The Health Intervention Analytics Lab is a junior research group headed by Dr. Stefan Konigorski, Senior Researcher in the chair of Digital Health & Machine Learning and Adjunct Assistant Professor at the Icahn School of Medicine at Mount Sinai in New York. Currently, he is visiting faculty at Harvard University in the Statistical Reinforcement Learning lab, Department of Statistics.
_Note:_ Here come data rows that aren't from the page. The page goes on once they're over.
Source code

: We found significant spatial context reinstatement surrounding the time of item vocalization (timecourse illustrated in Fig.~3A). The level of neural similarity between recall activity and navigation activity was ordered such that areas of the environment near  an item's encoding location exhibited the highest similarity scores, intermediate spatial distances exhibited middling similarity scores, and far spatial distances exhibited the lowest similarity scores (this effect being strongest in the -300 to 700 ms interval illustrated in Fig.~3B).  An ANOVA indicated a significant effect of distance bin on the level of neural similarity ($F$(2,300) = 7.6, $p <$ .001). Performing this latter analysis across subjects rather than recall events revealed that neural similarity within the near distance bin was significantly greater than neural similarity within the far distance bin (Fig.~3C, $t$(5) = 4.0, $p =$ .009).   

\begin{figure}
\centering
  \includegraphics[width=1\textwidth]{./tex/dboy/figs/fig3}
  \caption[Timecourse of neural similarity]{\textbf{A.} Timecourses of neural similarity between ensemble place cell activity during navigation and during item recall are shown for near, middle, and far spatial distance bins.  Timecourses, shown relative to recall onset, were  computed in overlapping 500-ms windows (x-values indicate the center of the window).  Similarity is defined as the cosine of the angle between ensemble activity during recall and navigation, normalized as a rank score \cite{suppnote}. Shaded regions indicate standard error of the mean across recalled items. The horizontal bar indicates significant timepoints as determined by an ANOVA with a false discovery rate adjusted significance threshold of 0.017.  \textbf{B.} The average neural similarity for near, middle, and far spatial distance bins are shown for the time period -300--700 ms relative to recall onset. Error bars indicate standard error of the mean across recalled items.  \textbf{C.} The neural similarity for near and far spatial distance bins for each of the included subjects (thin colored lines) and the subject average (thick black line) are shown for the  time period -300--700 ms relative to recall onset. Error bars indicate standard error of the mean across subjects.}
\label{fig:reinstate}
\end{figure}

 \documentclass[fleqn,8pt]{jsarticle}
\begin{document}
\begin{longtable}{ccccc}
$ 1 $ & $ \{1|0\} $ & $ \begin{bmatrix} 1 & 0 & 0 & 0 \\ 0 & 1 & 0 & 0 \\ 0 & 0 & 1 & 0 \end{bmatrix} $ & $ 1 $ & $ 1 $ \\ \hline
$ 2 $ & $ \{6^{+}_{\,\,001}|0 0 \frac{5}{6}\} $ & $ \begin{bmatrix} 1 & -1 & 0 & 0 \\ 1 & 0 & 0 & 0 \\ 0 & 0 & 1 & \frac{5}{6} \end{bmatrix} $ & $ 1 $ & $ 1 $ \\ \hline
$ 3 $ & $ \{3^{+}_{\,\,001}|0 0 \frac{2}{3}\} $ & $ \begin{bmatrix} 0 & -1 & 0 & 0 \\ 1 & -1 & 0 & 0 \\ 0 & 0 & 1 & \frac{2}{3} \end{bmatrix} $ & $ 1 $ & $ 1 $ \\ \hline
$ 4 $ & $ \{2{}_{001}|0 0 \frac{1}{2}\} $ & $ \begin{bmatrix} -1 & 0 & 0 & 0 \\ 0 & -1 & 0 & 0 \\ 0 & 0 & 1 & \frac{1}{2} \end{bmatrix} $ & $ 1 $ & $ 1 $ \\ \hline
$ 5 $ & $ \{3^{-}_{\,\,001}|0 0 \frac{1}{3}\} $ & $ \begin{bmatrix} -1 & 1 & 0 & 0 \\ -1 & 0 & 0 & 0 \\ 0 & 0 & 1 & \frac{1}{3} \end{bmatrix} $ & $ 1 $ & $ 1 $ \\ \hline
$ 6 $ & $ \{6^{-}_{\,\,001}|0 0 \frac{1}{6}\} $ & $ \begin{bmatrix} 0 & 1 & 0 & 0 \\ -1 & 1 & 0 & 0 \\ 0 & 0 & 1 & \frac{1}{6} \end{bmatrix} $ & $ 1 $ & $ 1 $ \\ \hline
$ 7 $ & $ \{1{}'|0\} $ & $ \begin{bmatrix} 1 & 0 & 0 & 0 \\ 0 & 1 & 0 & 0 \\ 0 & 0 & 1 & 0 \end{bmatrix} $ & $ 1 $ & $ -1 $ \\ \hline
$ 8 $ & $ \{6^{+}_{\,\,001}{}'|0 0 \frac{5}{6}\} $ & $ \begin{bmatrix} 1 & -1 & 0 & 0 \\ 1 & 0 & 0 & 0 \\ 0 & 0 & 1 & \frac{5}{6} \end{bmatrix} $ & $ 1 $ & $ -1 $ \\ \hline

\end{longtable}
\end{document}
The group was founded in May 2021 and is pioneering work on open source tools to perform N-of-1 trials in order to investigate the effect of digital health interventions on an individual level. We have developed the StudyU platform and StudyMe app that allow researchers, physicians and citizens to easily design and conduct N-of-1 trials and find out if health interventions have an effect. The aim is to allow everyone to setup and conduct N-of-1 trials digitally and support open, reproducible science through the platform. First clinical studies in collaboration with clinicians are running using StudyU. In addition to N-of-1 trials, the group is working on adaptive trials and micro-randomized trials in order to implement and analyze effects of adaptive health interventions.
The software tools and clinical studies provide empirical clinical data for our methodological work on statistical and machine learning methods to analyze the resulting complex time series data. We employ methods from causal inference by viewing the data embedded in its causal structure. Further analytic methods of interest encompass clinical risk prediction models.